Святой был отправлен в Неаполь для продолжения обучения, и, находясь там, он попросил и получил облачение святого Доминика. Автор дает блестящий очерк Неаполя времен правления Фридриха II. Затем он посвящает целую главу «исследованию» новых орденов святого Франциска и святого Доминика, чтобы ярко представить читателю новый мир, который зарождался, и новую породу людей, которых Церковь призывала для работы в нем. У нас нет места для цитирования этой главы, но даже в отрыве от связи со святым Фомой она полна интереса и жизни.
Так был подготовлен и снаряжен Фома Аквинский: подготовлен великими отцами и святым Бенедиктом, снаряжен в доспехи ордена интеллектуального рыцарства. И какая работа ждала его? Кто были его враги, друзья, соседи, помощники? В ответ на эти вопросы у нас есть главы: «Абеляр, или Рационализм и непочтительность»; «Святой Бернард, или Авторитет и почтение»; «Школы Сен-Виктора»; «Арабское и еврейское влияние в Европе»; «Гийом де Сент-Амур»; «Париж и его университет»; и «Альберт Великий». Некоторые из этих глав, как можно заметить, относятся к людям, которые не были современниками святого Фомы. Но если Абеляр, святой Бернард и Гийом из Шампо уже ушли из жизни, их влияние или их взгляды продолжали жить, когда писал Фома. И мы видим всю значимость этих глав о великих школах мысли, ортодоксальных и гетеродоксальных, когда доходим до второго тома и обнаруживаем, что автор подробно показывает, как Ангельский доктор в той или иной части своих объемных трудов встретил и опроверг каждую форму распространенных заблуждений и, величественно закладывая принципы для всех веков, никогда не забывал прояснять трудности своего времени.
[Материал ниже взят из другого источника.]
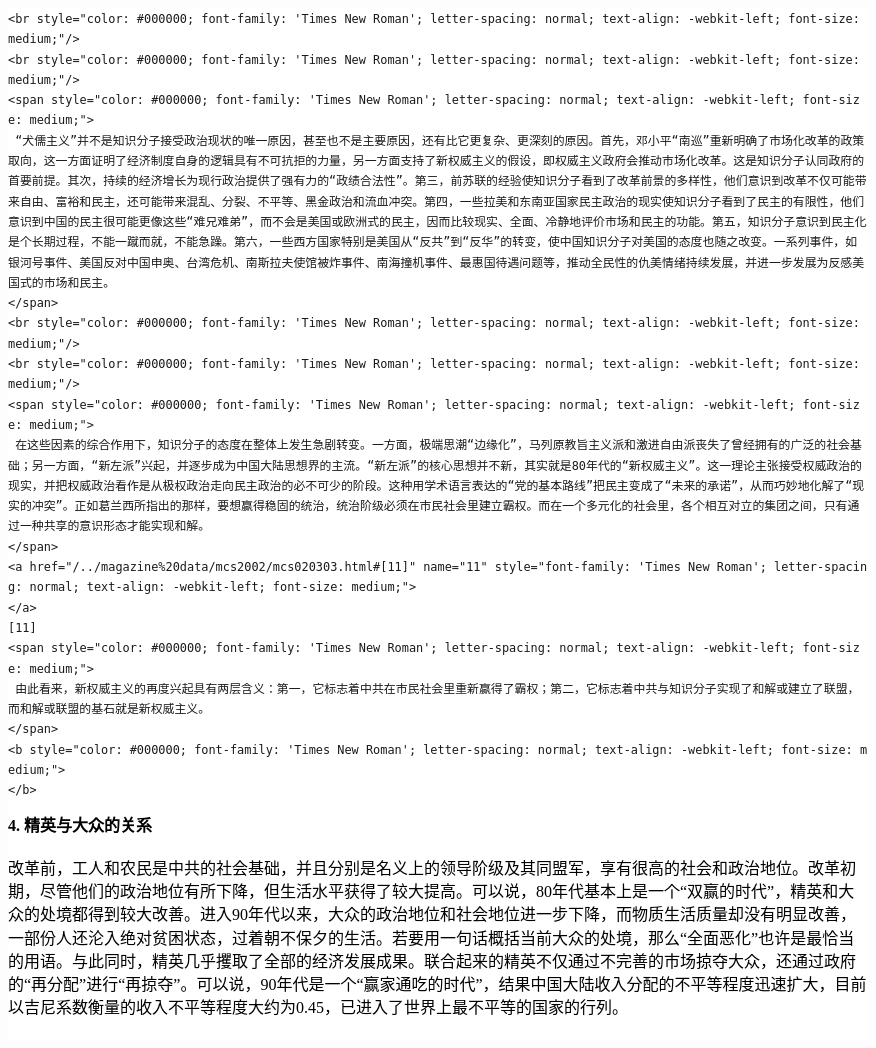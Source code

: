     <br style="color: #000000; font-family: 'Times New Roman'; letter-spacing: normal; text-align: -webkit-left; font-size: medium;"/>
    <br style="color: #000000; font-family: 'Times New Roman'; letter-spacing: normal; text-align: -webkit-left; font-size: medium;"/>
    <span style="color: #000000; font-family: 'Times New Roman'; letter-spacing: normal; text-align: -webkit-left; font-size: medium;">
     “犬儒主义”并不是知识分子接受政治现状的唯一原因，甚至也不是主要原因，还有比它更复杂、更深刻的原因。首先，邓小平“南巡”重新明确了市场化改革的政策取向，这一方面证明了经济制度自身的逻辑具有不可抗拒的力量，另一方面支持了新权威主义的假设，即权威主义政府会推动市场化改革。这是知识分子认同政府的首要前提。其次，持续的经济增长为现行政治提供了强有力的“政绩合法性”。第三，前苏联的经验使知识分子看到了改革前景的多样性，他们意识到改革不仅可能带来自由、富裕和民主，还可能带来混乱、分裂、不平等、黑金政治和流血冲突。第四，一些拉美和东南亚国家民主政治的现实使知识分子看到了民主的有限性，他们意识到中国的民主很可能更像这些“难兄难弟”，而不会是美国或欧洲式的民主，因而比较现实、全面、冷静地评价市场和民主的功能。第五，知识分子意识到民主化是个长期过程，不能一蹴而就，不能急躁。第六，一些西方国家特别是美国从“反共”到“反华”的转变，使中国知识分子对美国的态度也随之改变。一系列事件，如银河号事件、美国反对中国申奥、台湾危机、南斯拉夫使馆被炸事件、南海撞机事件、最惠国待遇问题等，推动全民性的仇美情绪持续发展，并进一步发展为反感美国式的市场和民主。
    </span>
    <br style="color: #000000; font-family: 'Times New Roman'; letter-spacing: normal; text-align: -webkit-left; font-size: medium;"/>
    <br style="color: #000000; font-family: 'Times New Roman'; letter-spacing: normal; text-align: -webkit-left; font-size: medium;"/>
    <span style="color: #000000; font-family: 'Times New Roman'; letter-spacing: normal; text-align: -webkit-left; font-size: medium;">
     在这些因素的综合作用下，知识分子的态度在整体上发生急剧转变。一方面，极端思潮“边缘化”，马列原教旨主义派和激进自由派丧失了曾经拥有的广泛的社会基础；另一方面，“新左派”兴起，并逐步成为中国大陆思想界的主流。“新左派”的核心思想并不新，其实就是80年代的“新权威主义”。这一理论主张接受权威政治的现实，并把权威政治看作是从极权政治走向民主政治的必不可少的阶段。这种用学术语言表达的“党的基本路线”把民主变成了“未来的承诺”，从而巧妙地化解了“现实的冲突”。正如葛兰西所指出的那样，要想赢得稳固的统治，统治阶级必须在市民社会里建立霸权。而在一个多元化的社会里，各个相互对立的集团之间，只有通过一种共享的意识形态才能实现和解。
    </span>
    <a href="/../magazine%20data/mcs2002/mcs020303.html#[11]" name="11" style="font-family: 'Times New Roman'; letter-spacing: normal; text-align: -webkit-left; font-size: medium;">
    </a>
    [11]
    <span style="color: #000000; font-family: 'Times New Roman'; letter-spacing: normal; text-align: -webkit-left; font-size: medium;">
     由此看来，新权威主义的再度兴起具有两层含义：第一，它标志着中共在市民社会里重新赢得了霸权；第二，它标志着中共与知识分子实现了和解或建立了联盟，而和解或联盟的基石就是新权威主义。
    </span>
    <b style="color: #000000; font-family: 'Times New Roman'; letter-spacing: normal; text-align: -webkit-left; font-size: medium;">
    </b>
   </p>
   <p>
    <b style="color: #000000; font-family: 'Times New Roman'; letter-spacing: normal; text-align: -webkit-left; font-size: medium;">
     4. 精英与大众的关系
    </b>
    <span style="color: #000000; font-family: 'Times New Roman'; letter-spacing: normal; text-align: -webkit-left; font-size: medium;">
    </span>
    <br style="color: #000000; font-family: 'Times New Roman'; letter-spacing: normal; text-align: -webkit-left; font-size: medium;"/>
    <br style="color: #000000; font-family: 'Times New Roman'; letter-spacing: normal; text-align: -webkit-left; font-size: medium;"/>
    <span style="color: #000000; font-family: 'Times New Roman'; letter-spacing: normal; text-align: -webkit-left; font-size: medium;">
     改革前，工人和农民是中共的社会基础，并且分别是名义上的领导阶级及其同盟军，享有很高的社会和政治地位。改革初期，尽管他们的政治地位有所下降，但生活水平获得了较大提高。可以说，80年代基本上是一个“双赢的时代”，精英和大众的处境都得到较大改善。进入90年代以来，大众的政治地位和社会地位进一步下降，而物质生活质量却没有明显改善，一部份人还沦入绝对贫困状态，过着朝不保夕的生活。若要用一句话概括当前大众的处境，那么“全面恶化”也许是最恰当的用语。与此同时，精英几乎攫取了全部的经济发展成果。联合起来的精英不仅通过不完善的市场掠夺大众，还通过政府的“再分配”进行“再掠夺”。可以说，90年代是一个“赢家通吃的时代”，结果中国大陆收入分配的不平等程度迅速扩大，目前以吉尼系数衡量的收入不平等程度大约为0.45，已进入了世界上最不平等的国家的行列。
    </span>
    <br style="color: #000000; font-family: 'Times New Roman'; letter-spacing: normal; text-align: -webkit-left; font-size: medium;"/>
    <br style="color: #000000; font-family: 'Times New Roman'; letter-spacing: normal; text-align: -webkit-left; font-size: medium;"/>
    <span style="color: #000000; font-family: 'Times New Roman'; letter-spacing: normal; text-align: -webkit-left; font-size: medium;">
Рационализм Абеляра, учения об эманации, которые арабская тонкость разработала из воспоминаний о старом гностицизме, ошибки греческих раскольников, извращенность иудеев — все это встречает его неутомимое перо либо в одном из его многочисленных Opuscula, варьирующихся по объему от эссе до тома в восьмую долю листа, либо в одной из двух его великих «Сумм», или, возможно, в нескольких местах, причем опровержение становится тем полнее, чем зрелее становится труд. Что касается двух величайших и наиболее значимых его начинаний — христианизации Аристотеля и формирования полной «Суммы» теологии, — следовало ожидать, что приор Воган подробно остановится на них. Главы «Святой Фома и Аристотель» и «Святой Фома и разум» во втором томе представляют собой хорошее введение в изучение Ангельского доктора и в то же время дают пытливому уму некоторое представление о том, как святой Фома совершил один из величайших подвигов, когда-либо достигнутых гением, — успешное и последовательное «обращение» величайшего, самого оригинального и самого точного из языческих философов в дровосека и водоноса для веры.
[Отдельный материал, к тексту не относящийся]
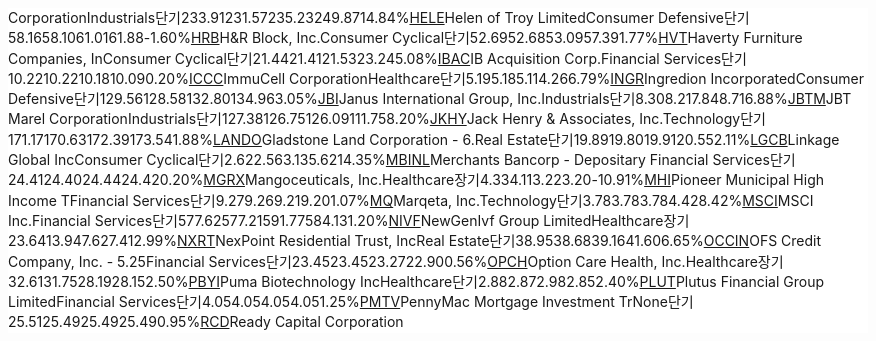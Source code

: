 Corporation</td><td>Industrials</td><td>단기</td><td>233.91</td><td>231.57</td><td>235.23</td><td>249.87</td><td style="color: red">14.84%</td></tr><tr><td><a href="https://stockato.github.io/ticker/HELE" target="_blank">HELE</a></td><td>Helen of Troy Limited</td><td>Consumer Defensive</td><td>단기</td><td>58.16</td><td>58.10</td><td>61.01</td><td>61.88</td><td style="color: blue">-1.60%</td></tr><tr><td><a href="https://stockato.github.io/ticker/HRB" target="_blank">HRB</a></td><td>H&R Block, Inc.</td><td>Consumer Cyclical</td><td>단기</td><td>52.69</td><td>52.68</td><td>53.09</td><td>57.39</td><td style="color: red">1.77%</td></tr><tr><td><a href="https://stockato.github.io/ticker/HVT" target="_blank">HVT</a></td><td>Haverty Furniture Companies, In</td><td>Consumer Cyclical</td><td>단기</td><td>21.44</td><td>21.41</td><td>21.53</td><td>23.24</td><td style="color: red">5.08%</td></tr><tr><td><a href="https://stockato.github.io/ticker/IBAC" target="_blank">IBAC</a></td><td>IB Acquisition Corp.</td><td>Financial Services</td><td>단기</td><td>10.22</td><td>10.22</td><td>10.18</td><td>10.09</td><td style="color: red">0.20%</td></tr><tr><td><a href="https://stockato.github.io/ticker/ICCC" target="_blank">ICCC</a></td><td>ImmuCell Corporation</td><td>Healthcare</td><td>단기</td><td>5.19</td><td>5.18</td><td>5.11</td><td>4.26</td><td style="color: red">6.79%</td></tr><tr><td><a href="https://stockato.github.io/ticker/INGR" target="_blank">INGR</a></td><td>Ingredion Incorporated</td><td>Consumer Defensive</td><td>단기</td><td>129.56</td><td>128.58</td><td>132.80</td><td>134.96</td><td style="color: red">3.05%</td></tr><tr><td><a href="https://stockato.github.io/ticker/JBI" target="_blank">JBI</a></td><td>Janus International Group, Inc.</td><td>Industrials</td><td>단기</td><td>8.30</td><td>8.21</td><td>7.84</td><td>8.71</td><td style="color: red">6.88%</td></tr><tr><td><a href="https://stockato.github.io/ticker/JBTM" target="_blank">JBTM</a></td><td>JBT Marel Corporation</td><td>Industrials</td><td>단기</td><td>127.38</td><td>126.75</td><td>126.09</td><td>111.75</td><td style="color: red">8.20%</td></tr><tr><td><a href="https://stockato.github.io/ticker/JKHY" target="_blank">JKHY</a></td><td>Jack Henry & Associates, Inc.</td><td>Technology</td><td>단기</td><td>171.17</td><td>170.63</td><td>172.39</td><td>173.54</td><td style="color: red">1.88%</td></tr><tr><td><a href="https://stockato.github.io/ticker/LANDO" target="_blank">LANDO</a></td><td>Gladstone Land Corporation - 6.</td><td>Real Estate</td><td>단기</td><td>19.89</td><td>19.80</td><td>19.91</td><td>20.55</td><td style="color: red">2.11%</td></tr><tr><td><a href="https://stockato.github.io/ticker/LGCB" target="_blank">LGCB</a></td><td>Linkage Global Inc</td><td>Consumer Cyclical</td><td>단기</td><td>2.62</td><td>2.56</td><td>3.13</td><td>5.62</td><td style="color: red">14.35%</td></tr><tr><td><a href="https://stockato.github.io/ticker/MBINL" target="_blank">MBINL</a></td><td>Merchants Bancorp - Depositary </td><td>Financial Services</td><td>단기</td><td>24.41</td><td>24.40</td><td>24.44</td><td>24.42</td><td style="color: red">0.20%</td></tr><tr><td><a href="https://stockato.github.io/ticker/MGRX" target="_blank">MGRX</a></td><td>Mangoceuticals, Inc.</td><td>Healthcare</td><td>장기</td><td>4.33</td><td>4.11</td><td>3.22</td><td>3.20</td><td style="color: blue">-10.91%</td></tr><tr><td><a href="https://stockato.github.io/ticker/MHI" target="_blank">MHI</a></td><td>Pioneer Municipal High Income T</td><td>Financial Services</td><td>단기</td><td>9.27</td><td>9.26</td><td>9.21</td><td>9.20</td><td style="color: red">1.07%</td></tr><tr><td><a href="https://stockato.github.io/ticker/MQ" target="_blank">MQ</a></td><td>Marqeta, Inc.</td><td>Technology</td><td>단기</td><td>3.78</td><td>3.78</td><td>3.78</td><td>4.42</td><td style="color: red">8.42%</td></tr><tr><td><a href="https://stockato.github.io/ticker/MSCI" target="_blank">MSCI</a></td><td>MSCI Inc.</td><td>Financial Services</td><td>단기</td><td>577.62</td><td>577.21</td><td>591.77</td><td>584.13</td><td style="color: red">1.20%</td></tr><tr><td><a href="https://stockato.github.io/ticker/NIVF" target="_blank">NIVF</a></td><td>NewGenIvf Group Limited</td><td>Healthcare</td><td>장기</td><td>23.64</td><td>13.94</td><td>7.62</td><td>7.41</td><td style="color: red">2.99%</td></tr><tr><td><a href="https://stockato.github.io/ticker/NXRT" target="_blank">NXRT</a></td><td>NexPoint Residential Trust, Inc</td><td>Real Estate</td><td>단기</td><td>38.95</td><td>38.68</td><td>39.16</td><td>41.60</td><td style="color: red">6.65%</td></tr><tr><td><a href="https://stockato.github.io/ticker/OCCIN" target="_blank">OCCIN</a></td><td>OFS Credit Company, Inc. - 5.25</td><td>Financial Services</td><td>단기</td><td>23.45</td><td>23.45</td><td>23.27</td><td>22.90</td><td style="color: red">0.56%</td></tr><tr><td><a href="https://stockato.github.io/ticker/OPCH" target="_blank">OPCH</a></td><td>Option Care Health, Inc.</td><td>Healthcare</td><td>장기</td><td>32.61</td><td>31.75</td><td>28.19</td><td>28.15</td><td style="color: red">2.50%</td></tr><tr><td><a href="https://stockato.github.io/ticker/PBYI" target="_blank">PBYI</a></td><td>Puma Biotechnology Inc</td><td>Healthcare</td><td>단기</td><td>2.88</td><td>2.87</td><td>2.98</td><td>2.85</td><td style="color: red">2.40%</td></tr><tr><td><a href="https://stockato.github.io/ticker/PLUT" target="_blank">PLUT</a></td><td>Plutus Financial Group Limited</td><td>Financial Services</td><td>단기</td><td>4.05</td><td>4.05</td><td>4.05</td><td>4.05</td><td style="color: red">1.25%</td></tr><tr><td><a href="https://stockato.github.io/ticker/PMTV" target="_blank">PMTV</a></td><td>PennyMac Mortgage Investment Tr</td><td>None</td><td>단기</td><td>25.51</td><td>25.49</td><td>25.49</td><td>25.49</td><td style="color: red">0.95%</td></tr><tr><td><a href="https://stockato.github.io/ticker/RCD" target="_blank">RCD</a></td><td>Ready Capital Corporation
Мы с радостью остановились бы на трех главах в конце первого тома, в которых автор, рассматривая труды святого в защиту и возвеличивание монашества, дает полезную и живую историю всего того захватывающего спора, который начался с книги Гийома де Сент-Амура под названием «Опасно последние времена». Кажется, действительно невозможно сказать, как много религиозное состояние, по-человечески говоря, обязано человеку, который написал книгу «Против тех, кто нападает на служение Богу и религию» и «О совершенстве духовной жизни».
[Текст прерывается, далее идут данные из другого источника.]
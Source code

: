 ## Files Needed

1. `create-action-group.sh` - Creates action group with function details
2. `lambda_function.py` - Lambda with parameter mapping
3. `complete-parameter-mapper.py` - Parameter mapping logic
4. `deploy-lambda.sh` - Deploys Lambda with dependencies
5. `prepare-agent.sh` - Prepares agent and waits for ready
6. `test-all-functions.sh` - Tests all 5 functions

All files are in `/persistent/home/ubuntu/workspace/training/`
Переходя теперь от более отдаленного окружения героя рассказа к непосредственной сцене большей части его трудов, мы осмелимся предположить, что одной из самых популярных частей этой работы приора Вогана станет его оживленное описание университетской системы тринадцатого века и Парижского университета в частности. Он не пожалел сил, чтобы собрать точные детали и художественно объединить их. Великолепные и сравнительно малоизвестные труды господина Франклина о средневековом Париже снабдили его материалом, который больше нигде не найти. Париж — естественный тип великого средневекового университета. Более центральный и доступный, чем Оксфорд, более безопасный, чем Болонья, более свободный, чем Неаполь, и основанный на широкой и грандиозной базе, Парижский университет вскоре превратился в грозное собрание людей, которые, хотя и были якобы приверженцами науки, не были лишены возбудимых душ и грубых рук. Студенты стекались сюда, богатые и бедные, великие доктора преподавали, щедрые основатели, такие как Роберт де Сорбон, жертвовали свои деньги или влияние, монахи всех орденов собирались вокруг молчаливо и в некоторой степени недоверчиво: из Сито, из Клюни, даже из Гранд-Шартрёз, вместе с бенедиктинцами Сен-Жермена, премонстрантами — их церковь находилась там, где сейчас стоит кафе «Ротонда» — и августинцами. Что касается доминиканцев и францисканцев, то они, как можно предположить, рано оказались на месте, чтобы учить не меньше, чем учиться. Ниже приводится очерк людей, которые стекались в великий университет — по крайней мере, одного значительного класса:
«Там были голодающие, одинокие юноши с всклокоченными головами и в лохмотьях, которые бродили по улицам, алча хлеба, изнывая от жажды знаний и мечтая увидеть кого-нибудь из тех великих докторов, о которых они так много слышали, будучи далеко в лесах Германии или на полях Франции. Некоторые были настолько бедны, что не могли позволить себе посещать курс теологии. Мы читаем об одном бедняге, который на смертном одре, не имея ничего другого, отдал свои башмаки и чулки товарищу, чтобы тот заказал мессу за его душу. Некоторые были рады носить святую воду в частные дома, selon la coutume Gallicane, в надежде получить небольшое вознаграждение. Некоторые были лишены необходимой одежды. Одна туника иногда служила троим, которые носили ее по очереди: двое ложились в постель, пока третий одевался и спешил в школу. Некоторые тратили все свои скудные средства на покупку пергамента и истощали свои силы, полночи просиживая над трудными рукописями или пытаясь разгадать тот жаргон, который содержал мудрость величайших греков. Целыми ночами некоторые оставались бодрствовать на своих жестких подстилках в тех нездоровых кельях, пытаясь решить какую-нибудь задачу, предложенную профессором в школах. Но в Париже были не только бедные, но и богатые. Был Лэнгтон, как и другие, известный своим богатством, который преподавал, а затем стал каноником Нотр-Дама; и Томас Бекет, который в юности приехал сюда искать прелестей светского общества». (Т. I, стр. 354.)